GIVEN ENTRIES:

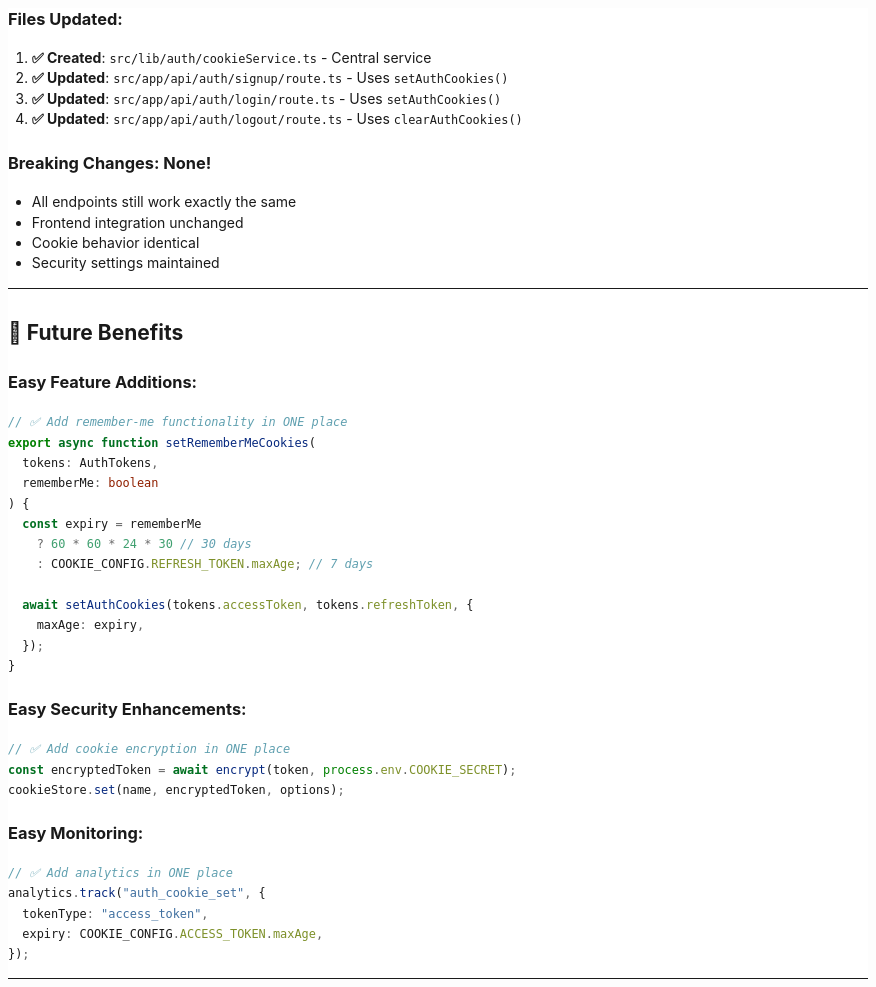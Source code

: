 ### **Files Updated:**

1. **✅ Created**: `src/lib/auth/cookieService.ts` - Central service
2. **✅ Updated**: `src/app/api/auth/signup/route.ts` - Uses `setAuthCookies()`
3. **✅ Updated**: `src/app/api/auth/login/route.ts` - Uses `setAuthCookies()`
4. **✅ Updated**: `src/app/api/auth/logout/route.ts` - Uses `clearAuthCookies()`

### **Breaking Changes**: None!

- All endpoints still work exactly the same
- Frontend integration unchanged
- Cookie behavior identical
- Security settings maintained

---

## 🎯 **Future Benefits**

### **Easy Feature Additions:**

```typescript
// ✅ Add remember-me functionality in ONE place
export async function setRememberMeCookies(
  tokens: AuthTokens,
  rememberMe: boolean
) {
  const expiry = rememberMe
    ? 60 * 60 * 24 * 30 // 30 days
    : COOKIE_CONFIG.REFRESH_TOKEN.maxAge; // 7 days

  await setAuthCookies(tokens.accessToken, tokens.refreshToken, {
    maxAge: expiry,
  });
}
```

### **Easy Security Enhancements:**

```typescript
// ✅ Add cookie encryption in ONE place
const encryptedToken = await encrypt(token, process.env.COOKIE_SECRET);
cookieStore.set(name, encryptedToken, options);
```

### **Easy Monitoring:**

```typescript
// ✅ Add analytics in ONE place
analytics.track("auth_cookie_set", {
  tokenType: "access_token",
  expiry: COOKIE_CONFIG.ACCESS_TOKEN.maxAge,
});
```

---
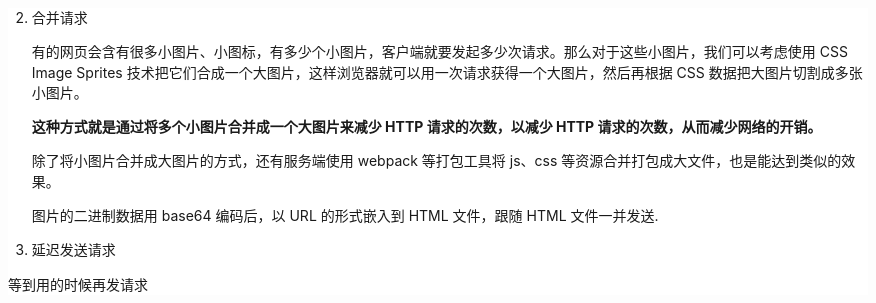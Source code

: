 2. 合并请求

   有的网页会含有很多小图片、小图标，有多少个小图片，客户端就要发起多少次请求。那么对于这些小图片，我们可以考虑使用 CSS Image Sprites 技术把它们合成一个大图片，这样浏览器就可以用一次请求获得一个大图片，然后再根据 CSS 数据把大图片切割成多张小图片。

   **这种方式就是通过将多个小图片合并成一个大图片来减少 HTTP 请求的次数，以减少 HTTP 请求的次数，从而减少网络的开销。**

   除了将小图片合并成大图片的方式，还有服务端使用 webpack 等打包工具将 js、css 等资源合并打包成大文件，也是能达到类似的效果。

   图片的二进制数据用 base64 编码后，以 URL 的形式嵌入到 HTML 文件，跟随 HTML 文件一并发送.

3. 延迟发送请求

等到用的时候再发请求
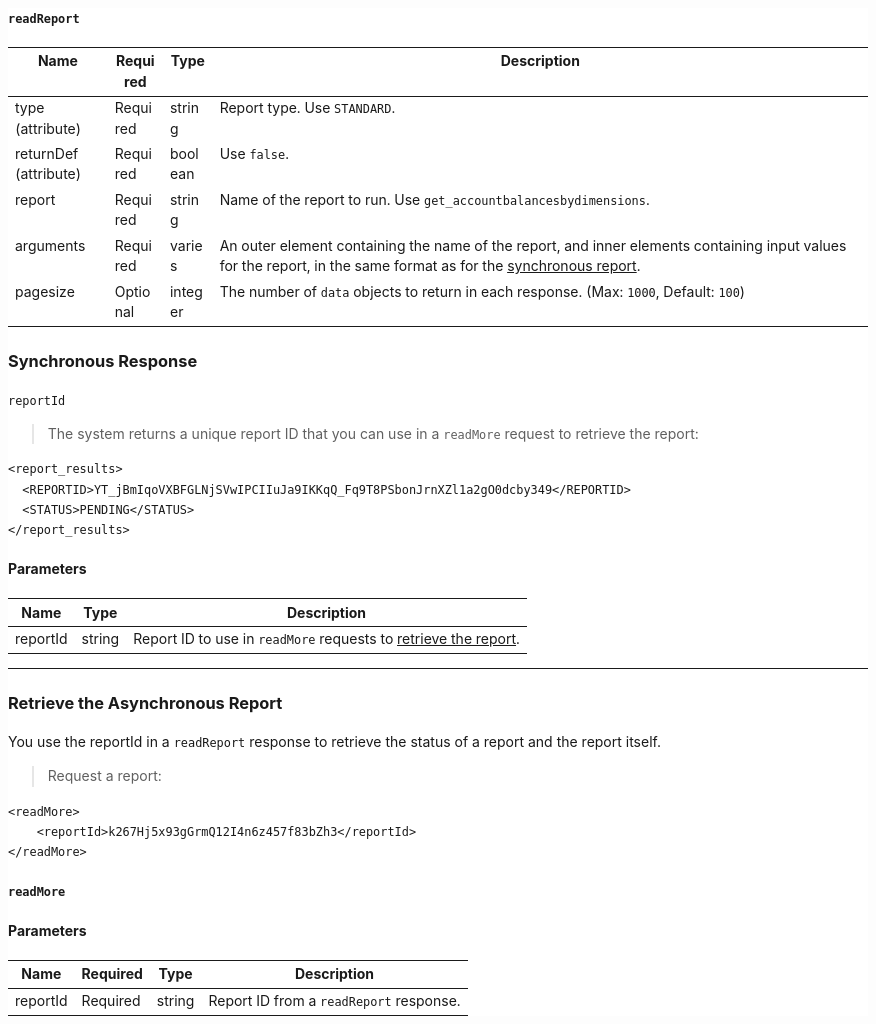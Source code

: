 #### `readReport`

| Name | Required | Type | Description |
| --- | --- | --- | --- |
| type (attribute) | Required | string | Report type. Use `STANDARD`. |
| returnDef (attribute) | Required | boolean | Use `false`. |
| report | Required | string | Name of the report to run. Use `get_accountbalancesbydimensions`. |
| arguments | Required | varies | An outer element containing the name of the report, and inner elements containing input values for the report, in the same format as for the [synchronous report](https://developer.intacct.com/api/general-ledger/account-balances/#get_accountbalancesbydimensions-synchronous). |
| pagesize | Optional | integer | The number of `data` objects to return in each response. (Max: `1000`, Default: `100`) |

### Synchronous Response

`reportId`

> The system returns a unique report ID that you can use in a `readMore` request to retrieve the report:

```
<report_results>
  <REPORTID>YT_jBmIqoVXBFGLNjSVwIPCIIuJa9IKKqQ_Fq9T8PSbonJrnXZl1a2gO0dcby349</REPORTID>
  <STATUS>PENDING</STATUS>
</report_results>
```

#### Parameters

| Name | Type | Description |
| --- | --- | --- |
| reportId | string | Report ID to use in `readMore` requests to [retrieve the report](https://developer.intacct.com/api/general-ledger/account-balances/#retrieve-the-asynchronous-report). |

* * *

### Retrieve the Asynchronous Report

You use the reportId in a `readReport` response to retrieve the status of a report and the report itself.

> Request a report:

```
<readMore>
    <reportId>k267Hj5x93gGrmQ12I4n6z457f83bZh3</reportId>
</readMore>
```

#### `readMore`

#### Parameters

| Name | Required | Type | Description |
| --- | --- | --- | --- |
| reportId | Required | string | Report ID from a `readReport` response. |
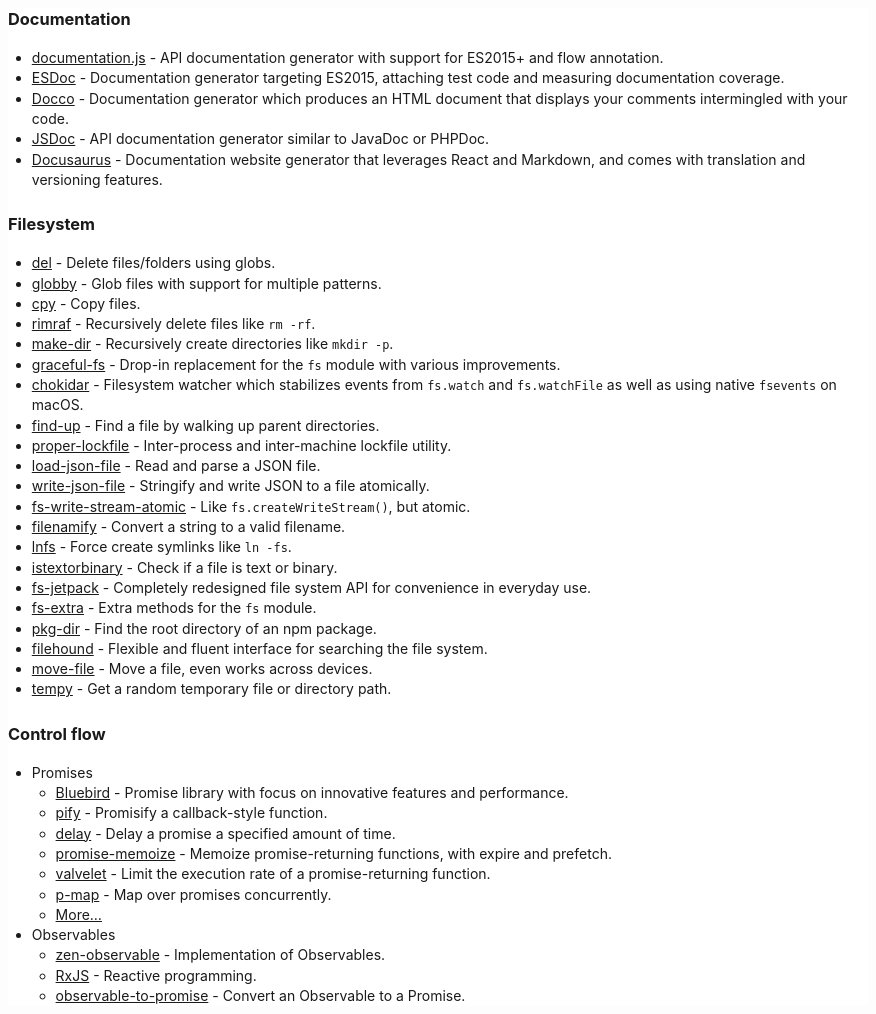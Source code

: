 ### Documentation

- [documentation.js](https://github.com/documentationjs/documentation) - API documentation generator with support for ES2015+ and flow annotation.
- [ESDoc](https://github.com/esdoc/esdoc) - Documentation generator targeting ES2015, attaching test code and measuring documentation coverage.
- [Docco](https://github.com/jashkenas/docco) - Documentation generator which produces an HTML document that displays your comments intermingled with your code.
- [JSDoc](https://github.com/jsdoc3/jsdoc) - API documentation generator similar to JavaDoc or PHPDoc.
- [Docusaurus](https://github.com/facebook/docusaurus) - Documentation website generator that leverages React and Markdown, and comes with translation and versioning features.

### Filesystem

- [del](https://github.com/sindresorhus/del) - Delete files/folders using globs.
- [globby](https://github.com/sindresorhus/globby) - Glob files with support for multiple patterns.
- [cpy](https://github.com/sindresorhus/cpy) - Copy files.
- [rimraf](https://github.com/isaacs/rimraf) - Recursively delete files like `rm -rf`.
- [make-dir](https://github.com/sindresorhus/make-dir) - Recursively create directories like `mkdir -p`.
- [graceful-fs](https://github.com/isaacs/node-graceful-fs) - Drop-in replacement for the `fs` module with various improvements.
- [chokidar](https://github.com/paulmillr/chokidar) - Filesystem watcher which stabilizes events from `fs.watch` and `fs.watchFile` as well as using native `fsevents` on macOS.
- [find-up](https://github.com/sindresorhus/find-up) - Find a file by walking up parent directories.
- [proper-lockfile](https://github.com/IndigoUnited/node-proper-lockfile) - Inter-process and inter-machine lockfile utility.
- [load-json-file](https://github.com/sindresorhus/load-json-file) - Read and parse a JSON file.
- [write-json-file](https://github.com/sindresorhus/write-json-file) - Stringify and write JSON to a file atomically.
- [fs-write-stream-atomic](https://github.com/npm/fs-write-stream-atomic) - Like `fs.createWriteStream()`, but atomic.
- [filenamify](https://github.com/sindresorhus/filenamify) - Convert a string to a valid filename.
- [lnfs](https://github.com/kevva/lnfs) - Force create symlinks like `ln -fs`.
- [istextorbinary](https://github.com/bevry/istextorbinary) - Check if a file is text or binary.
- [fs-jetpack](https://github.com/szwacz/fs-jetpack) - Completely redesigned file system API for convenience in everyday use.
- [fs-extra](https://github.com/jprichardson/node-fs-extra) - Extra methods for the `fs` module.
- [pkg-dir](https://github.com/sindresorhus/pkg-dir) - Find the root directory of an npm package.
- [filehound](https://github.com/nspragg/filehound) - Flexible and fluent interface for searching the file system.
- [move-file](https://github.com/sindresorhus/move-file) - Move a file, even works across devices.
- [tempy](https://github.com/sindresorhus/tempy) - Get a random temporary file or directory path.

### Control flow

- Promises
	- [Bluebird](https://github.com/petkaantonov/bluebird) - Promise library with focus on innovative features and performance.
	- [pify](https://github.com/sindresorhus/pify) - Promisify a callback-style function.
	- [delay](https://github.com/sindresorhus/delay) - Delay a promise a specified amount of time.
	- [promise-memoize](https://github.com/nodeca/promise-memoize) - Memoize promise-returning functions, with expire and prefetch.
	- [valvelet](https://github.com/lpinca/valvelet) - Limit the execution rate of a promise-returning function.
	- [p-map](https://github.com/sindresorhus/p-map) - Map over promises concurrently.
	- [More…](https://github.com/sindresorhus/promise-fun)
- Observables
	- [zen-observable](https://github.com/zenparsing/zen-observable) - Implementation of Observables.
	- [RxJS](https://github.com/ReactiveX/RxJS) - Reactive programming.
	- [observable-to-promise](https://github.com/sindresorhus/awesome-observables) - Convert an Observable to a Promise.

WHAT IS REQUIRED: Please, without any pictures, write out exactly the lines of the listing from its first line through the line that holds "report | Required", ends included, and nothing beyond them.

REPLY:
Source code

: ### **Files Updated:**

1. **✅ Created**: `src/lib/auth/cookieService.ts` - Central service
2. **✅ Updated**: `src/app/api/auth/signup/route.ts` - Uses `setAuthCookies()`
3. **✅ Updated**: `src/app/api/auth/login/route.ts` - Uses `setAuthCookies()`
4. **✅ Updated**: `src/app/api/auth/logout/route.ts` - Uses `clearAuthCookies()`

### **Breaking Changes**: None!

- All endpoints still work exactly the same
- Frontend integration unchanged
- Cookie behavior identical
- Security settings maintained

---

## 🎯 **Future Benefits**

### **Easy Feature Additions:**

```typescript
// ✅ Add remember-me functionality in ONE place
export async function setRememberMeCookies(
  tokens: AuthTokens,
  rememberMe: boolean
) {
  const expiry = rememberMe
    ? 60 * 60 * 24 * 30 // 30 days
    : COOKIE_CONFIG.REFRESH_TOKEN.maxAge; // 7 days

  await setAuthCookies(tokens.accessToken, tokens.refreshToken, {
    maxAge: expiry,
  });
}
```

### **Easy Security Enhancements:**

```typescript
// ✅ Add cookie encryption in ONE place
const encryptedToken = await encrypt(token, process.env.COOKIE_SECRET);
cookieStore.set(name, encryptedToken, options);
```

### **Easy Monitoring:**

```typescript
// ✅ Add analytics in ONE place
analytics.track("auth_cookie_set", {
  tokenType: "access_token",
  expiry: COOKIE_CONFIG.ACCESS_TOKEN.maxAge,
});
```

---
Source code

: 2. 合并请求

   有的网页会含有很多小图片、小图标，有多少个小图片，客户端就要发起多少次请求。那么对于这些小图片，我们可以考虑使用 CSS Image Sprites 技术把它们合成一个大图片，这样浏览器就可以用一次请求获得一个大图片，然后再根据 CSS 数据把大图片切割成多张小图片。

   **这种方式就是通过将多个小图片合并成一个大图片来减少 HTTP 请求的次数，以减少 HTTP 请求的次数，从而减少网络的开销。**

   除了将小图片合并成大图片的方式，还有服务端使用 webpack 等打包工具将 js、css 等资源合并打包成大文件，也是能达到类似的效果。

   图片的二进制数据用 base64 编码后，以 URL 的形式嵌入到 HTML 文件，跟随 HTML 文件一并发送.

3. 延迟发送请求

等到用的时候再发请求
Source code

: #### `readReport`

| Name | Required | Type | Description |
| --- | --- | --- | --- |
| type (attribute) | Required | string | Report type. Use `STANDARD`. |
| returnDef (attribute) | Required | boolean | Use `false`. |
| report | Required | string | Name of the report to run. Use `get_accountbalancesbydimensions`. |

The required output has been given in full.